▶ **Exercise requirements**: Lines below that include the word "세그먼트를" should each be copied.
Provided material START
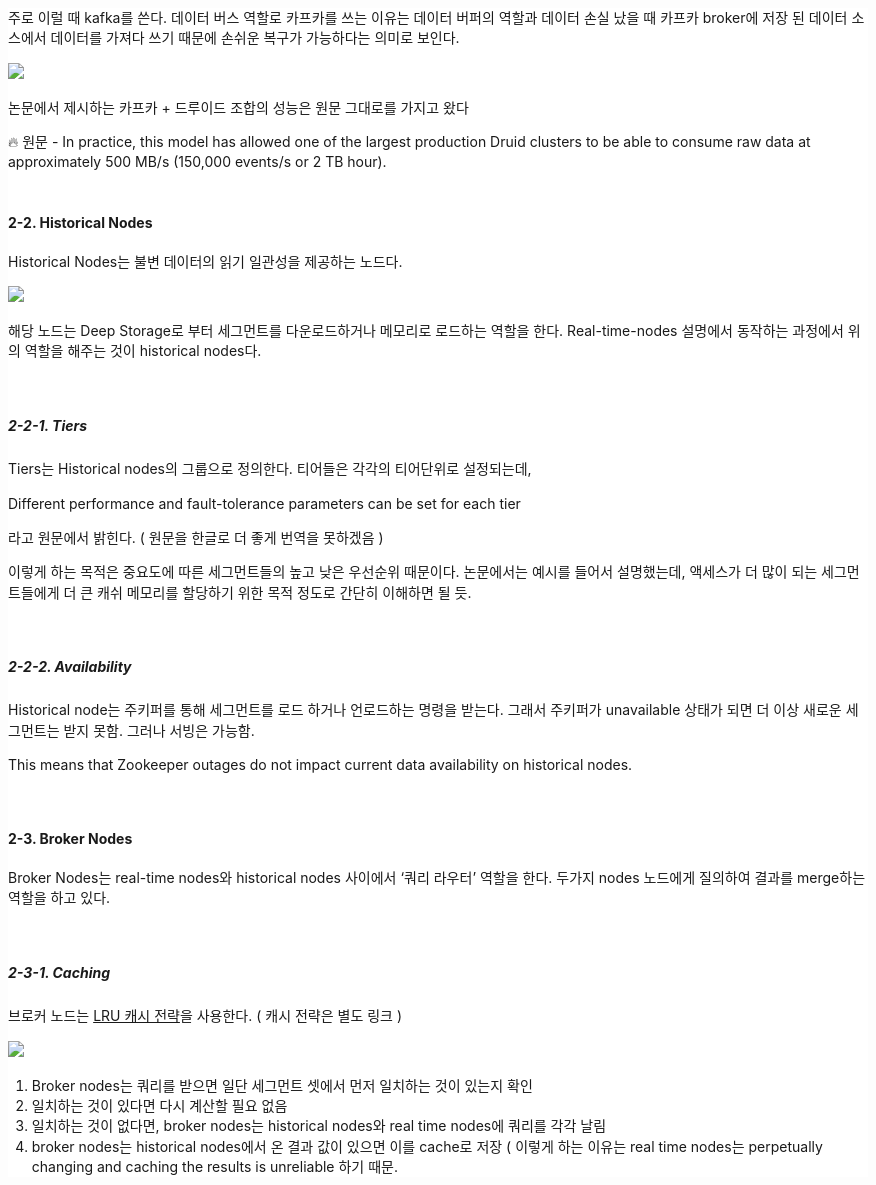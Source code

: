 주로 이럴 때 kafka를 쓴다. 데이터 버스 역할로 카프카를 쓰는 이유는 데이터 버퍼의 역할과 데이터 손실 났을 때 카프카 broker에 저장 된 데이터 소스에서 데이터를 가져다 쓰기 때문에 손쉬운 복구가 가능하다는 의미로 보인다.

<img data-width="1038" data-height="657" src="https://www.notion.so/image/https%3A%2F%2Fs3-us-west-2.amazonaws.com%2Fsecure.notion-static.com%2Fecad64c5-7214-4ad4-af16-5a2183df12c2%2FUntitled.png?table=block&id=cef26f2c-047c-4a1a-9e76-20bcd52852f4&spaceId=9fd6fd24-6311-4602-ac31-2081abcd6ece&width=2000&userId=5fa4730b-7a5a-4f31-a0bb-db83c33e4454&cache=v2" />

논문에서 제시하는 카프카 + 드루이드 조합의 성능은 원문 그대로를 가지고 왔다

<div class="highlight">🔥 원문 - In practice, this model has allowed one of the largest production Druid clusters to be able to consume raw data at approximately 500 MB/s (150,000 events/s or 2 TB hour).</div>
<br/>

#### 2-2. Historical Nodes

Historical Nodes는 불변 데이터의 읽기 일관성을 제공하는 노드다. 

<img data-width="1038" data-height="780" src="https://www.notion.so/image/https%3A%2F%2Fs3-us-west-2.amazonaws.com%2Fsecure.notion-static.com%2F424d29b8-70e8-44bf-bc5f-fc59b73e5134%2FUntitled.png?table=block&id=d2abbcd5-3b83-40fb-8205-e56650120990&spaceId=9fd6fd24-6311-4602-ac31-2081abcd6ece&width=2000&userId=5fa4730b-7a5a-4f31-a0bb-db83c33e4454&cache=v2" />

해당 노드는 Deep Storage로 부터 세그먼트를 다운로드하거나 메모리로 로드하는 역할을 한다. Real-time-nodes 설명에서 동작하는 과정에서 위의 역할을 해주는 것이 historical nodes다.

<br/>

##### 2-2-1. Tiers

Tiers는 Historical nodes의 그룹으로 정의한다. 티어들은 각각의 티어단위로 설정되는데, 

Different performance and fault-tolerance parameters can be set for each tier

라고 원문에서 밝힌다. ( 원문을 한글로 더 좋게 번역을 못하겠음 )

이렇게 하는 목적은 중요도에 따른 세그먼트들의 높고 낮은 우선순위 때문이다. 논문에서는 예시를 들어서 설명했는데, 액세스가 더 많이 되는 세그먼트들에게 더 큰 캐쉬 메모리를 할당하기 위한 목적 정도로 간단히 이해하면 될 듯.

<br/>

##### 2-2-2. Availability

Historical node는 주키퍼를 통해 세그먼트를 로드 하거나 언로드하는 명령을 받는다. 그래서 주키퍼가 unavailable 상태가 되면 더 이상 새로운 세그먼트는 받지 못함. 그러나 서빙은 가능함.

This means that Zookeeper outages do not impact current data availability on historical nodes.

<br/>

#### 2-3. Broker Nodes

Broker Nodes는 real-time nodes와 historical nodes 사이에서 ‘쿼리 라우터’ 역할을 한다. 두가지 nodes 노드에게 질의하여 결과를 merge하는 역할을 하고 있다.

<br/>

##### 2-3-1. Caching

브로커 노드는 [LRU 캐시 전략](https://0th-lab.tistory.com/6)을 사용한다. ( 캐시 전략은 별도 링크 )

<img data-width="1038" data-height="224" src="https://www.notion.so/image/https%3A%2F%2Fs3-us-west-2.amazonaws.com%2Fsecure.notion-static.com%2Ffe494747-cb02-4206-a9ae-ddbaaf31bdbc%2FUntitled.png?table=block&id=58b456b1-f11a-40cb-ba31-7bf640bfb23d&spaceId=9fd6fd24-6311-4602-ac31-2081abcd6ece&width=2000&userId=5fa4730b-7a5a-4f31-a0bb-db83c33e4454&cache=v2" />

1. Broker nodes는 쿼리를 받으면 일단 세그먼트 셋에서 먼저 일치하는 것이 있는지 확인
2. 일치하는 것이 있다면 다시 계산할 필요 없음
3. 일치하는 것이 없다면, broker nodes는 historical nodes와 real time nodes에  쿼리를 각각 날림
4. broker nodes는 historical nodes에서 온 결과 값이 있으면 이를 cache로 저장 ( 이렇게 하는 이유는 real time nodes는 perpetually changing and caching the results is unreliable 하기 때문.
Provided material END
▶ **Solution to the problem**:
해당 노드는 Deep Storage로 부터 세그먼트를 다운로드하거나 메모리로 로드하는 역할을 한다. Real-time-nodes 설명에서 동작하는 과정에서 위의 역할을 해주는 것이 historical nodes다.
Historical node는 주키퍼를 통해 세그먼트를 로드 하거나 언로드하는 명령을 받는다. 그래서 주키퍼가 unavailable 상태가 되면 더 이상 새로운 세그먼트는 받지 못함. 그러나 서빙은 가능함.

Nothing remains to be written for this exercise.